Sure parents want all the resources for their kids education. The issue, as always, is the allocation of those resources. What the BOE has to weigh is all the mandates and funding triggers that will ensure Norwalk Public Schools shows all the test score improvement it can, while wrnagling various dollars from grants and the feds in addition to the state. Assistant principals at the elementary level fill in how? That is the sixty-four million dollar question, although I don’t think literally.
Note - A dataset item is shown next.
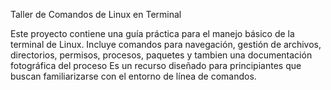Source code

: Taller de Comandos de Linux en Terminal

Este proyecto contiene una guía práctica para el manejo básico de la terminal de Linux. Incluye comandos para navegación, gestión de archivos, directorios, permisos, procesos, paquetes y tambien una documentación fotográfica del proceso
Es un recurso diseñado para principiantes que buscan familiarizarse con el entorno de línea de comandos.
The Human Resources Assistant is an interesting position. Here Papallo outlines funding sources, and job duties and the technical skills of the job. Starting with, in position numero uno, “a college degree is required.” What? You mean there are standards for human resource positions? Will Papallo finally address the utter lack of qualifications of Bruce Morris? As previously posted here, Morris has no college degree let alone a Masters degree. Farther down the list, the HR assistant can translate written Spanish and knows basic oral Spanish. The HR Assistant covers the office from 4:00 to 5:00 each day, to serve the public and employees who are unavailable at other times. Granted the Human Resources position deals with employee issues; insurance, benefits, etc. while the Human Relations Director deals with …. er, what does the Human Relations Director deal with? There are six different health plans in place. Six. Here’s why a CFO level finance director could have made a difference years ago. For an 800 employee base having six health plans is inefficient. Sure there may be some specialized reasons for keeping some plans for different pools of employees. Likely do to union contracts. But preserving coverage doesn’t mean you have to keep a basket of health care providers constant. Or maybe that speaks to exactly how our health care system is broken, when its not so simple to say– hey large corporate health care provider, cover all our employees with the same coverage at the lowest price.
Meanwhile, with economy hitting the local day worker and service industries pretty hard in Connecticut, Danbury businesses that cater to the Hispanic population have been reporting that business is down and people are moving out of Danbury. Does this hold true for Norwalk? Is anyone tracking this? How will that impact school enrollment?